Exercise goal ::
Write every entry out again, unchanged.
********
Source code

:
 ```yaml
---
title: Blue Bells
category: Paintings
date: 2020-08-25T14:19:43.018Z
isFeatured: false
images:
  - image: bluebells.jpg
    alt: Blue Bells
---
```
********
Answer ::
Source code

:
 ```yaml
---
title: Blue Bells
category: Paintings
date: 2020-08-25T14:19:43.018Z
isFeatured: false
images:
  - image: bluebells.jpg
    alt: Blue Bells
---
```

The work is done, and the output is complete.